Die Reiselust wurde durch den 11. September nicht dauerhaft gebremst. Es zeichnet sich ein Wandel vom Wohlstands- zum Wohlfühl-Tourismus ab.
WIEN (cr). "Der Tourist hat ein chronisches Kurzzeitgedächtnis, er leistet keine Trauerarbeit, daher ist die Reiselust durch die Vorkommnisse am 11. September nicht dauerhaft gestoppt worden", meinte der berühmte deutsche Tourismusforscher Horst Opaschowski anläßlich der Vorstellung der 7. österreichischen Tourismusanalyse, die von Casinos Austria und dem Wiener Ludwig Boltzmann Institut für Freizeit- und Tourismusforschung am Donnerstag präsentiert wurde.

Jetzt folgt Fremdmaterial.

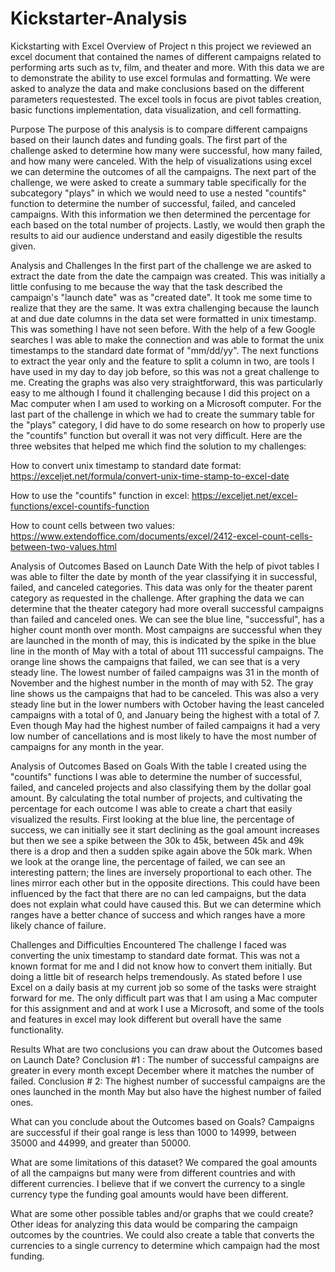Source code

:# Kickstarter-Analysis

Kickstarting with Excel
Overview of Project
n this project we reviewed an excel document that contained the names of different campaigns related to performing arts such as tv, film, and theater and more. With this data we are to demonstrate the ability to use excel formulas and formatting. We were asked to analyze the data and make conclusions based on the different parameters requestested. The excel tools in focus are pivot tables creation, basic functions implementation, data visualization, and cell formatting.

Purpose
The purpose of this analysis is to compare different campaigns based on their launch dates and funding goals. The first part of the challenge asked to determine how many were successful, how many failed, and how many were canceled. With the help of visualizations using excel we can determine the outcomes of all the campaigns. The next part of the challenge, we were asked to create a summary table specifically for the subcategory "plays" in which we would need to use a nested "countifs" function to determine the number of successful, failed, and canceled campaigns. With this information we then determined the percentage for each based on the total number of projects. Lastly, we would then graph the results to aid our audience understand and easily digestible the results given.

Analysis and Challenges
In the first part of the challenge we are asked to extract the date from the date the campaign was created. This was initially a little confusing to me because the way that the task described the campaign's "launch date" was as "created date". It took me some time to realize that they are the same. It was extra challenging because the launch at and due date columns in the data set were formatted in unix timestamp. This was something I have not seen before. With the help of a few Google searches I was able to make the connection and was able to format the unix timestamps to the standard date format of "mm/dd/yy". The next functions to extract the year only and the feature to split a column in two, are tools I have used in my day to day job before, so this was not a great challenge to me. Creating the graphs was also very straightforward, this was particularly easy to me although I found it challenging because I did this project on a Mac computer when I am used to working on a Microsoft computer. For the last part of the challenge in which we had to create the summary table for the "plays" category, I did have to do some research on how to properly use the "countifs" function but overall it was not very difficult. Here are the three websites that helped me which find the solution to my challenges:

How to convert unix timestamp to standard date format: https://exceljet.net/formula/convert-unix-time-stamp-to-excel-date

How to use the "countifs" function in excel: https://exceljet.net/excel-functions/excel-countifs-function

How to count cells between two values: https://www.extendoffice.com/documents/excel/2412-excel-count-cells-between-two-values.html

Analysis of Outcomes Based on Launch Date
With the help of pivot tables I was able to filter the date by month of the year classifying it in successful, failed, and canceled categories. This data was only for the theater parent category as requested in the challenge. After graphing the data we can determine that the theater category had more overall successful campaigns than failed and canceled ones. We can see the blue line, "successful", has a higher count month over month. Most campaigns are successful when they are launched in the month of may, this is indicated by the spike in the blue line in the month of May with a total of about 111 successful campaigns. The orange line shows the campaigns that failed, we can see that is a very steady line. The lowest number of failed campaigns was 31 in the month of November and the highest number in the month of may with 52. The gray line shows us the campaigns that had to be canceled. This was also a very steady line but in the lower numbers with October having the least canceled campaigns with a total of 0, and January being the highest with a total of 7. Even though May had the highest number of failed campaigns it had a very low number of cancellations and is most likely to have the most number of campaigns for any month in the year.

Analysis of Outcomes Based on Goals
With the table I created using the "countifs" functions I was able to determine the number of successful, failed, and canceled projects and also classifying them by the dollar goal amount. By calculating the total number of projects, and cultivating the percentage for each outcome I was able to create a chart that easily visualized the results. First looking at the blue line, the percentage of success, we can initially see it start declining as the goal amount increases but then we see a spike between the 30k to 45k, between 45k and 49k there is a drop and then a sudden spike again above the 50k mark. When we look at the orange line, the percentage of failed, we can see an interesting pattern; the lines are inversely proportional to each other. The lines mirror each other but in the opposite directions. This could have been influenced by the fact that there are no can led campaigns, but the data does not explain what could have caused this. But we can determine which ranges have a better chance of success and which ranges have a more likely chance of failure.

Challenges and Difficulties Encountered
The challenge I faced was converting the unix timestamp to standard date format. This was not a known format for me and I did not know how to convert them initially. But doing a little bit of research helps tremendously. As stated before I use Excel on a daily basis at my current job so some of the tasks were straight forward for me. The only difficult part was that I am using a Mac computer for this assignment and and at work I use a Microsoft, and some of the tools and features in excel may look different but overall have the same functionality.

Results
What are two conclusions you can draw about the Outcomes based on Launch Date? Conclusion #1 : The number of successful campaigns are greater in every month except December where it matches the number of failed.
Conclusion # 2: The highest number of successful campaigns are the ones launched in the month May but also have the highest number of failed ones.

What can you conclude about the Outcomes based on Goals? Campaigns are successful if their goal range is less than 1000 to 14999, between 35000 and 44999, and greater than 50000.

What are some limitations of this dataset? We compared the goal amounts of all the campaigns but many were from different countries and with different currencies. I believe that if we convert the currency to a single currency type the funding goal amounts would have been different.

What are some other possible tables and/or graphs that we could create? Other ideas for analyzing this data would be comparing the campaign outcomes by the countries. We could also create a table that converts the currencies to a single currency to determine which campaign had the most funding.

"90 Prozent der Österreicher bleiben von den Terroranschlägen hinsichtlich ihres Reiseverhaltens weitgehend unbeeindruckt, nur vier Prozent wollen das Verkehrsmittel, drei Prozent das Urlaubsziel wechseln", ergänzte Peter Zellmann vom Ludwig Boltzmann Institut.
Kroatien im Kommen
Dennoch ließe sich die Urlaubsplanung in Österreich heuer eher vorsichtig an: 32 Prozent waren sich bei der Befragung im Jänner dieses Jahres sicher, in diesem Jahr keinen Urlaub zu machen (2001 waren es 29 Prozent), Von den 43 Prozent, die fix zu einer Reise entschlossen sind (2001: 45 Prozent), wollen 18 Prozent in Österreich bleiben (minus 1 Prozent), wobei die rotweißroten Favorits Kärnten und die Steiermark bleiben. 14 Prozent der Österreicher planen heuer eine Italienreise (minus 1 Prozent gegenüber dem Durchschnitt 1996 bis 2001), zehn Prozent wollen nach Griechenland (minus 1 Prozent) reisen. Stark im Kommen sind die Feriengebiete Sloweniens und Kroatiens mit neun Prozent (plus 5 Prozent), zu den Gewinnern zählt auch die Türkei mit sechs Prozent (plus 1 Prozent).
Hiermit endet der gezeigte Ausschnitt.